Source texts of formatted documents

"""

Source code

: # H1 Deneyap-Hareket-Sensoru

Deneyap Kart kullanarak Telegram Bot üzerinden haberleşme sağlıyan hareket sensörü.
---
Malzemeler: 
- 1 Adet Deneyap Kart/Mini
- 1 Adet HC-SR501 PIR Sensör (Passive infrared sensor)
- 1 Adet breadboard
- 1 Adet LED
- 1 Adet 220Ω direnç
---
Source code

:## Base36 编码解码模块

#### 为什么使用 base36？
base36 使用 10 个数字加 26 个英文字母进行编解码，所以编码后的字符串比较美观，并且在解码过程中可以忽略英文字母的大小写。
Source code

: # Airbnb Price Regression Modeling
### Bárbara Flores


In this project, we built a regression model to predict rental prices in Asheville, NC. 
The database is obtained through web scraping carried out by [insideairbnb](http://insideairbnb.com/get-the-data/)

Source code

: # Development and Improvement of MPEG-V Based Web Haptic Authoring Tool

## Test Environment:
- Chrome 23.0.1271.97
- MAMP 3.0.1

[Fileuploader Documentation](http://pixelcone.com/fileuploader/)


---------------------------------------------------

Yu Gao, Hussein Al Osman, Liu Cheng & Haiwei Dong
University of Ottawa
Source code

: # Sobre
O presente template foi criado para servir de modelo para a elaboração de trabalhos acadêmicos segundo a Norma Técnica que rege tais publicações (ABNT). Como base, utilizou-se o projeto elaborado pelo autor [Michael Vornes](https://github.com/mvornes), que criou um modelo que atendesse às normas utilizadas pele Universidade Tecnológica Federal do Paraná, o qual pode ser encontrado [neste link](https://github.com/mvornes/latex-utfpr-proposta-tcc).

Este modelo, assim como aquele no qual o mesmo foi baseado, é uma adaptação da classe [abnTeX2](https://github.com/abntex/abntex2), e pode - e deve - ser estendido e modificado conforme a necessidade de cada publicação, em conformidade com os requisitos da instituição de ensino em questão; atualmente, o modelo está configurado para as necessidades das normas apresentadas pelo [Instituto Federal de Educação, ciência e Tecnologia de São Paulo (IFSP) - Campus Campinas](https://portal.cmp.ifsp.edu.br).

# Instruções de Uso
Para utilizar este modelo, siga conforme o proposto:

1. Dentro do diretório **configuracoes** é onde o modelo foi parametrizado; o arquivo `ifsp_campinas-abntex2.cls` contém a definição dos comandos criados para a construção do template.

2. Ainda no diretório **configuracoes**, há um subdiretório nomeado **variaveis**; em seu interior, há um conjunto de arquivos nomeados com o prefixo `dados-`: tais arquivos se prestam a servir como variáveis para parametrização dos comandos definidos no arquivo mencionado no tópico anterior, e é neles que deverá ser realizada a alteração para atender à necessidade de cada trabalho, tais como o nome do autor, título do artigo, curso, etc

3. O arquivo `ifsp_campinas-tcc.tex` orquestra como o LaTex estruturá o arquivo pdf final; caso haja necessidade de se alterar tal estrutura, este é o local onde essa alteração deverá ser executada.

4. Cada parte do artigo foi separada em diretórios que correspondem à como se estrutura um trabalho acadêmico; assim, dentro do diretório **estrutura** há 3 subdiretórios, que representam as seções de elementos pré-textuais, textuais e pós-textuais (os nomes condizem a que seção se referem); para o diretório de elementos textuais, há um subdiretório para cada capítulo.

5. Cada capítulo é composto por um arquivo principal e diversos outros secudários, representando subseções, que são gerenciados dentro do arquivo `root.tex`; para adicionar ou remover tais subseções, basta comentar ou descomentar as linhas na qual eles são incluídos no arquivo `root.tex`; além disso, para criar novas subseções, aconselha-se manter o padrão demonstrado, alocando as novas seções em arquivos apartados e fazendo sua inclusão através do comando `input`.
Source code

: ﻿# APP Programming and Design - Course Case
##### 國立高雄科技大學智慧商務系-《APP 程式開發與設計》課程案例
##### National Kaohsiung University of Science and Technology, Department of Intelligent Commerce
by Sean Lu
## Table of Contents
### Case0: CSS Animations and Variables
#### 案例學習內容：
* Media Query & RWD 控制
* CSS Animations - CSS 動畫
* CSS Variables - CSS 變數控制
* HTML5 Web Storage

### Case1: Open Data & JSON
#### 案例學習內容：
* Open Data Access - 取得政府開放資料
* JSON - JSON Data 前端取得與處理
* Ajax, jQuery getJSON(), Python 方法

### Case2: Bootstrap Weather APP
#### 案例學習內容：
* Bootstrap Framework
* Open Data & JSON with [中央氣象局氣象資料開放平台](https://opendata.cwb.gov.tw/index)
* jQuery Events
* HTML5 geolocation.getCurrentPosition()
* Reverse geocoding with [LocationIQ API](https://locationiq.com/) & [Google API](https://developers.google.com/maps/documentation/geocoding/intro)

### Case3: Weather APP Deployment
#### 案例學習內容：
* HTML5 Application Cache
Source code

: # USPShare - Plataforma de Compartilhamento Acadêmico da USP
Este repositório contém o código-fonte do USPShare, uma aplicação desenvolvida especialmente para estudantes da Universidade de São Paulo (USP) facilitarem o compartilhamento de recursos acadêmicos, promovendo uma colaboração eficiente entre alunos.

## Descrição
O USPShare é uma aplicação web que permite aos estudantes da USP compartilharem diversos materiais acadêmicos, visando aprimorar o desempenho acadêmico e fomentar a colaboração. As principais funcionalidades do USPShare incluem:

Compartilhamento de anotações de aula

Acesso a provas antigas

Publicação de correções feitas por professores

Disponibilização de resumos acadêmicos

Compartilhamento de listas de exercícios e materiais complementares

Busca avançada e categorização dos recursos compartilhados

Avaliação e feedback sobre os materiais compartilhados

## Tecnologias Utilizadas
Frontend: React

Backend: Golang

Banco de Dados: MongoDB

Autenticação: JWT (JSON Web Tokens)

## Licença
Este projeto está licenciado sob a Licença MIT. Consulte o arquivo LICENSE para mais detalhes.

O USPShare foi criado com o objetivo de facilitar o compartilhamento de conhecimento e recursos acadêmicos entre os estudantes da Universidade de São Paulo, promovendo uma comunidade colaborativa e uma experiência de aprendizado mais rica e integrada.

"""

TASK TO COMPLETE
Start at the first line of the data above. Stop after the line containing "O presente template", reproducing each line exactly and adding nothing.

WRITTEN ANSWER
Source code

: # H1 Deneyap-Hareket-Sensoru

Deneyap Kart kullanarak Telegram Bot üzerinden haberleşme sağlıyan hareket sensörü.
---
Malzemeler: 
- 1 Adet Deneyap Kart/Mini
- 1 Adet HC-SR501 PIR Sensör (Passive infrared sensor)
- 1 Adet breadboard
- 1 Adet LED
- 1 Adet 220Ω direnç
---
Source code

:## Base36 编码解码模块

#### 为什么使用 base36？
base36 使用 10 个数字加 26 个英文字母进行编解码，所以编码后的字符串比较美观，并且在解码过程中可以忽略英文字母的大小写。
Source code

: # Airbnb Price Regression Modeling
### Bárbara Flores


In this project, we built a regression model to predict rental prices in Asheville, NC. 
The database is obtained through web scraping carried out by [insideairbnb](http://insideairbnb.com/get-the-data/)

Source code

: # Development and Improvement of MPEG-V Based Web Haptic Authoring Tool

## Test Environment:
- Chrome 23.0.1271.97
- MAMP 3.0.1

[Fileuploader Documentation](http://pixelcone.com/fileuploader/)


---------------------------------------------------

Yu Gao, Hussein Al Osman, Liu Cheng & Haiwei Dong
University of Ottawa
Source code

: # Sobre
O presente template foi criado para servir de modelo para a elaboração de trabalhos acadêmicos segundo a Norma Técnica que rege tais publicações (ABNT). Como base, utilizou-se o projeto elaborado pelo autor [Michael Vornes](https://github.com/mvornes), que criou um modelo que atendesse às normas utilizadas pele Universidade Tecnológica Federal do Paraná, o qual pode ser encontrado [neste link](https://github.com/mvornes/latex-utfpr-proposta-tcc).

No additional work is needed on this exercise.